Republican Senator Martha McSally described a gun control group set up by the former Arizona representative Gabby Giffords, who was shot in the head in 2011, as a "very radical political organisation" with links to the "extreme left" within the Democratic Party.

McSally made the claim during a televised election debate with her Democratic opponent, Mark Kelly—a Navy captain and NASA astronaut who is married to Giffords.

Referring to her rival as "Counterfeit Kelly," McSally called on him to explain his support for what she termed the "radical left element" of the party, naming Bernie Sanders, Rashida Tlaib and Ilhan Omar.

McSally, who has branded herself the "Second Amendment Senator," said: "Keep in mind, $57m that he raised from some of the most extreme left-wing people in the country in order to then endorse and bankroll these individuals who are now in office with these ideas that are dangerous for Arizona."

Asked to be specific about which fundraising group she was referring to, McSally said: "I think he knows. It is a very that has raised $57m.

"He has been a political operator for a decade...some of the most extreme left-wing candidates in our country, running for office, bankrolling them, endorsing them, look at the photo he's got his arm around Omar in Minneapolis."

Kelly responded: "The organisation that Senator McSally is referring to is named after my wife, Gabby Giffords. Gabby was injured, shot in the head, in 2011.

"The issue of gun violence is personal for Gabby and me, and I'll never forget what she went through for that year and a half. In hospital for six months, a year of significant rehab. Today, she still does physical therapy and speech therapy.

"So we formed an organization to try and help communities become safer from gun violence.

"I am a supporter of the Second Amendment, I am a gun owner. Our rights and traditions are so important.

"But we can never let a bunch of kids in the classroom get killed and think there is nothing we can do about it.

"Common sense things like background checks for all gun sales, red flag laws, these are common sense things that most Arizonans support, apparently Senator McSally does not."

kelly mcsally debate
US Senator Martha McSally (R-AZ) (R) speaks to Democratic challenger Mark Kelly from behind a plexiglass separater as he arrives for a debate at the Walter Cronkite School of Journalism at Arizona State University in Phoenix, Arizona, on October 6, 2020. ROB SCHUMACHER/POOL/AFP/Getty Images

The Giffords organization was founded after the 2011 shooting in Tucson in order to campaign against gun violence. The group says it is "fighting to end the gun lobby's stranglehold on our political system."

McSally is engaged in a tight race with Kelly for the state, which the latest opinion poll suggests is leaning towards the Democrats.

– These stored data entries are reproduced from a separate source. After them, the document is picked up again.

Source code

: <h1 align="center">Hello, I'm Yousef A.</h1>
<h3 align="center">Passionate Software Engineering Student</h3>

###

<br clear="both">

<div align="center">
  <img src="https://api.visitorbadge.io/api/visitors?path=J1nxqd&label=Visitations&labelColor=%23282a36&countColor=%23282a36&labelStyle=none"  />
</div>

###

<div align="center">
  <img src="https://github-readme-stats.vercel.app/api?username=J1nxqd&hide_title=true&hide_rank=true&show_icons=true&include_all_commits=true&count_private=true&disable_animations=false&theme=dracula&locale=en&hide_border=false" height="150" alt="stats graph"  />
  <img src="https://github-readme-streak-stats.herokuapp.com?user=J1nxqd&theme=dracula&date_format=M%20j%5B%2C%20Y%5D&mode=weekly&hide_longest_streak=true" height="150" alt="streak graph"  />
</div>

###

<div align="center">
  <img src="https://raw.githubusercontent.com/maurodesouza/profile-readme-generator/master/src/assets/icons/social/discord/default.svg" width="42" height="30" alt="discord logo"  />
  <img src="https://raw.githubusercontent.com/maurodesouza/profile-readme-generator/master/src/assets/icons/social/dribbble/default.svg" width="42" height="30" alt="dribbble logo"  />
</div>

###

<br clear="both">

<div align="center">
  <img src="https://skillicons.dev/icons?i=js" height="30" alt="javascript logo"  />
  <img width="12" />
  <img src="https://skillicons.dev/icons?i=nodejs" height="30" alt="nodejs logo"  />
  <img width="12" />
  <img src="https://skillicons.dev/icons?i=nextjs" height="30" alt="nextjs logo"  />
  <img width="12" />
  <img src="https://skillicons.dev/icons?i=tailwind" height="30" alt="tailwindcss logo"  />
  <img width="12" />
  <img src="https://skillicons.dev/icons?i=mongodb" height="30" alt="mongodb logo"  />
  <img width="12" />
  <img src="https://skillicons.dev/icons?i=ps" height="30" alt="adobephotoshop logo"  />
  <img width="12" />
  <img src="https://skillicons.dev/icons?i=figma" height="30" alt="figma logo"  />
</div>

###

A New York Times-Siena College poll released Monday gave Democratic presidential nominee Joe Biden an 8 point lead over Trump in Arizona.

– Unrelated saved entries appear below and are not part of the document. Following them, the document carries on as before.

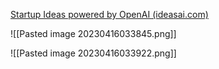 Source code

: [Startup Ideas powered by OpenAI (ideasai.com)](https://ideasai.com/)

![[Pasted image 20230416033845.png]]

![[Pasted image 20230416033922.png]] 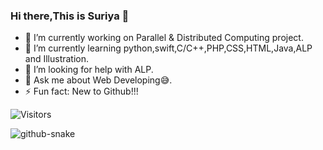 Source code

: ### Hi there,This is Suriya 👋

<!--
**suriya-1403/suriya-1403** is a ✨ _special_ ✨ repository because its `README.md` (this file) appears on your GitHub profile.

Here are some ideas to get you started:
-->
- 🔭 I’m currently working on Parallel & Distributed Computing project.
- 🌱 I’m currently learning python,swift,C/C++,PHP,CSS,HTML,Java,ALP and Illustration.<!-- 👯 I’m looking to collaborate on ...-->
- 🤔 I’m looking for help with ALP.
- 💬 Ask me about Web Developing😅.<!--- 📫 How to reach me: ...-->
- ⚡ Fun fact: New to Github!!!

![Visitors](https://komarev.com/ghpvc/?username=suriya-1403&label=Visitors&style=plastic&color=e63946)

<picture>
  <source media="(prefers-color-scheme: dark)" srcset="https://raw.githubusercontent.com/tobiasmeyhoefer/tobiasmeyhoefer/output/github-snake-dark.svg" />
  <source media="(prefers-color-scheme: light)" srcset="https://raw.githubusercontent.com/tobiasmeyhoefer/tobiasmeyhoefer/output/github-snake.svg" />
  <img alt="github-snake" src="https://raw.githubusercontent.com/tobiasmeyhoefer/tobiasmeyhoefer/output/github-snake.svg" />
</picture> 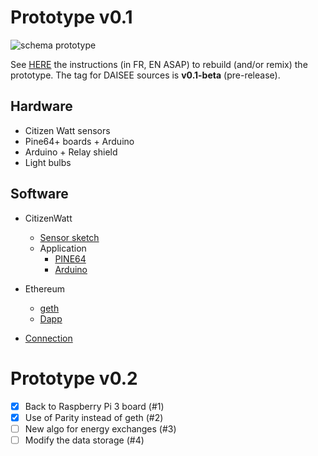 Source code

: # Prototype v0.1

![schema prototype](https://hackpad-attachments.imgix.net/hackpad.com_d55JBV5B1Vy_p.602889_1472755256932_14215184_10154001154263915_845143439_o.jpg)

See [HERE](https://github.com/DAISEE/UrbanEntrepreneurs/wiki)  the instructions (in FR, EN ASAP) to rebuild (and/or remix) the prototype. The tag for DAISEE sources is **v0.1-beta** (pre-release). 

## Hardware
- Citizen Watt sensors
- Pine64+ boards + Arduino
- Arduino + Relay shield
- Light bulbs

## Software
- CitizenWatt 
    - [Sensor sketch](https://github.com/CitoyensCapteurs/CitizenWatt-sensor)
    - Application
        - [PINE64](https://github.com/DAISEE/CitizenWatt-Base-PINE64)  
        - [Arduino](https://github.com/DAISEE/CitizenWatt-ArduinoBase)

- Ethereum   
    - [geth](https://github.com/ethereum/go-ethereum)
    - [Dapp](https://github.com/DAISEE/DzApp)
   
- [Connection](https://github.com/DAISEE/DzScripts)

# Prototype v0.2
  
- [x] Back to Raspberry Pi 3 board (#1)  
- [x] Use of Parity instead of geth (#2)  
- [ ] New algo for energy exchanges (#3)  
- [ ] Modify the data storage (#4)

The poll surveyed 655 likely voters between October 1-3. It had a 4.2-point margin of error.

Trump won the popular vote in Arizona by 48 percent to 45 percent in 2016.

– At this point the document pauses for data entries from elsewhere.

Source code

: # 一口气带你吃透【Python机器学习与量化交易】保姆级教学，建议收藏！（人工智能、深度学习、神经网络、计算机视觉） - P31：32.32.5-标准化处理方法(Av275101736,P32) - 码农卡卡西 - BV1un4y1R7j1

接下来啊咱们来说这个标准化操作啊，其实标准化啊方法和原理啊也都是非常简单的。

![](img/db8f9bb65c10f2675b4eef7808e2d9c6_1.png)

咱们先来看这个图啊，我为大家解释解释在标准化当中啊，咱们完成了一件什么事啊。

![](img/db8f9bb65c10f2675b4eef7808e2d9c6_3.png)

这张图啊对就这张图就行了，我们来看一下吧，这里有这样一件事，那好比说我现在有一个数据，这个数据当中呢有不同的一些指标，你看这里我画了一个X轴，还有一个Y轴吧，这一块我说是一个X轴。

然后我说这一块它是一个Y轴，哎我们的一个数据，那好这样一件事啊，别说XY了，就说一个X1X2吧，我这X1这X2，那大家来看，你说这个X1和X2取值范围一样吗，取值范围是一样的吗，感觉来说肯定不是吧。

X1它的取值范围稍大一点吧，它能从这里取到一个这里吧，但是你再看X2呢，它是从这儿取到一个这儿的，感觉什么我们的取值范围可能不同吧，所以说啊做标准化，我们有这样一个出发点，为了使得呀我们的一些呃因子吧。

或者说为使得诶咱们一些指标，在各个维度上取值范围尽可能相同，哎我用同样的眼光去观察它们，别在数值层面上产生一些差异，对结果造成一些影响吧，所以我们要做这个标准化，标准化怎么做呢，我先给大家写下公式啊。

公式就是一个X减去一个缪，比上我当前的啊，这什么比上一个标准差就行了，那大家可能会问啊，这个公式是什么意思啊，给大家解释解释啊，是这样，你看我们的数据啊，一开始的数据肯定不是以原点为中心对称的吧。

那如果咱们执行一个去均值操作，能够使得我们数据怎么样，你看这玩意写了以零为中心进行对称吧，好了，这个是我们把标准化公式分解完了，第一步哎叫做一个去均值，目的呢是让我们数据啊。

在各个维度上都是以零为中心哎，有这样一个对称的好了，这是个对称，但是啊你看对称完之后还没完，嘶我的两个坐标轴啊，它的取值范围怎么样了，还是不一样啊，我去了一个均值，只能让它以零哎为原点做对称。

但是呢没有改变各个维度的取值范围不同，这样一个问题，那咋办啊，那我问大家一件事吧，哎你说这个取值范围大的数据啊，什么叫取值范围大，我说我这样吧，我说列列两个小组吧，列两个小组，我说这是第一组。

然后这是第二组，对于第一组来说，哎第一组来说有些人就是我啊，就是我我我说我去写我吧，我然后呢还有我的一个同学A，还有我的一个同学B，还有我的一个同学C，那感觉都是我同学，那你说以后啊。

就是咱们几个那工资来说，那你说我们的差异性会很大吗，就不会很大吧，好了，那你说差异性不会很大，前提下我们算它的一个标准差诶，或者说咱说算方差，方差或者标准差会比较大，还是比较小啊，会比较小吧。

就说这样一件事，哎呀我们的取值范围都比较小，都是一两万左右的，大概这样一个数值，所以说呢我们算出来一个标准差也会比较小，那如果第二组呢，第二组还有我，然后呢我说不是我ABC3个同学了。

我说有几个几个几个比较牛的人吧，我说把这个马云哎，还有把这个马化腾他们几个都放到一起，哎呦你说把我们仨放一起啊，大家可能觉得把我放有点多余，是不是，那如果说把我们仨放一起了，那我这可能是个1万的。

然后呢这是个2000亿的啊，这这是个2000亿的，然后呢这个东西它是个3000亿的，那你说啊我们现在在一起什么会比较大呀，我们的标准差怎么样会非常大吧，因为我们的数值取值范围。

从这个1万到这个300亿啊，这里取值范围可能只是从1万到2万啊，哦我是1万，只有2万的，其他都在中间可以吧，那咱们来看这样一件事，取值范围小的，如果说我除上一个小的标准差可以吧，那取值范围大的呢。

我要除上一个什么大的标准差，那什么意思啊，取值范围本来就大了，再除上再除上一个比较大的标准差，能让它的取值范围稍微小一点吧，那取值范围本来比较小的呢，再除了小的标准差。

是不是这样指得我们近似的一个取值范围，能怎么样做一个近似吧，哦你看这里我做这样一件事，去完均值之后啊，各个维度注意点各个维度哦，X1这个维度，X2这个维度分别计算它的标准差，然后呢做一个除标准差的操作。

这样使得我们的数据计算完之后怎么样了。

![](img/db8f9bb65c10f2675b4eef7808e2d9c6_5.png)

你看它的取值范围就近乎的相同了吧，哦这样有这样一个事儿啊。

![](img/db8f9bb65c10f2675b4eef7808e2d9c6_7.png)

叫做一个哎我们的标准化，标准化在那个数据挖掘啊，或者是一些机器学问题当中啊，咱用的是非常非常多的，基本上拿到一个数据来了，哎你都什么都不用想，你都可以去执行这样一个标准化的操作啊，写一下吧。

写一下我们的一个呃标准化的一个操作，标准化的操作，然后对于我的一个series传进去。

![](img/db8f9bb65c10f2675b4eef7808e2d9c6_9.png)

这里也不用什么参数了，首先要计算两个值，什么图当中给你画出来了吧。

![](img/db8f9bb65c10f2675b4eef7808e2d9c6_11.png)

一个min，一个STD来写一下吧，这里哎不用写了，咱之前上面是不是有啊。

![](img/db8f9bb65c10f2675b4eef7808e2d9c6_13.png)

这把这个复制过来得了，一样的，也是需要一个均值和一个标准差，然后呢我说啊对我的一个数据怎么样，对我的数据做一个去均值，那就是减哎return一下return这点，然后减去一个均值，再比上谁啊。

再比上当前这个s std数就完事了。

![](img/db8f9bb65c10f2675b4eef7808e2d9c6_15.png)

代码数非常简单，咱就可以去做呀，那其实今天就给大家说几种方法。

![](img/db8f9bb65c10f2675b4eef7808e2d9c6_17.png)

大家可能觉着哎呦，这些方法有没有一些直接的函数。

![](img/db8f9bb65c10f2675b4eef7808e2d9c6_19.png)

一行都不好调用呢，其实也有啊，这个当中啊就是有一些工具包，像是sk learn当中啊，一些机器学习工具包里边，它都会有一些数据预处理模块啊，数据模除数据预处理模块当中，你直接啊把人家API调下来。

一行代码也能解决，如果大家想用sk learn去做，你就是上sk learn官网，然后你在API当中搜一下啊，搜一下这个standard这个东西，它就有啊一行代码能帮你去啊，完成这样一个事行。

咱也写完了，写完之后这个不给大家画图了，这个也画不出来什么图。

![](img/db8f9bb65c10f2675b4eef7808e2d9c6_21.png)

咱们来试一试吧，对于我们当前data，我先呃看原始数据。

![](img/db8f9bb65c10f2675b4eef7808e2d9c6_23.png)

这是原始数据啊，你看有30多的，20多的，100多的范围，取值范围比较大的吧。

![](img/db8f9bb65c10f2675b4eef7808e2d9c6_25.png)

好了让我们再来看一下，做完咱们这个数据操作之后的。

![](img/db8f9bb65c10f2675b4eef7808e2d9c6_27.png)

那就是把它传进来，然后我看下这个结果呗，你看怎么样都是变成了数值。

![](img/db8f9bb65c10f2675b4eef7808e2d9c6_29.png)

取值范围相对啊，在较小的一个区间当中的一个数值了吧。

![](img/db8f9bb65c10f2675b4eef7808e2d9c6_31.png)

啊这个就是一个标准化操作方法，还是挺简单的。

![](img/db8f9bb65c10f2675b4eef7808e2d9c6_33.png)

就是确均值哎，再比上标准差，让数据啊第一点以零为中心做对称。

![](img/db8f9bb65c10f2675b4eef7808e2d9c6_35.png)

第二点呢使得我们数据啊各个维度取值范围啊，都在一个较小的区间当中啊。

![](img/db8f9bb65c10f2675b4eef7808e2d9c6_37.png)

The state will hold a special election for the senate on November 3 to fill the seat left by John McCain after his death in 2018. Former U.S. Senator Jon Kyl filled the role for several months before his resignation left a gap for McSally, whose appointment triggered the upcoming vote.

Newsweek contacted the Giffords organization for comment.

Correction 10/7/20, 10:50 a.m. ET: This article was updated to reflect that a quote from the televised debate was McSally's. An earlier version incorrectly attributed it to Giffords.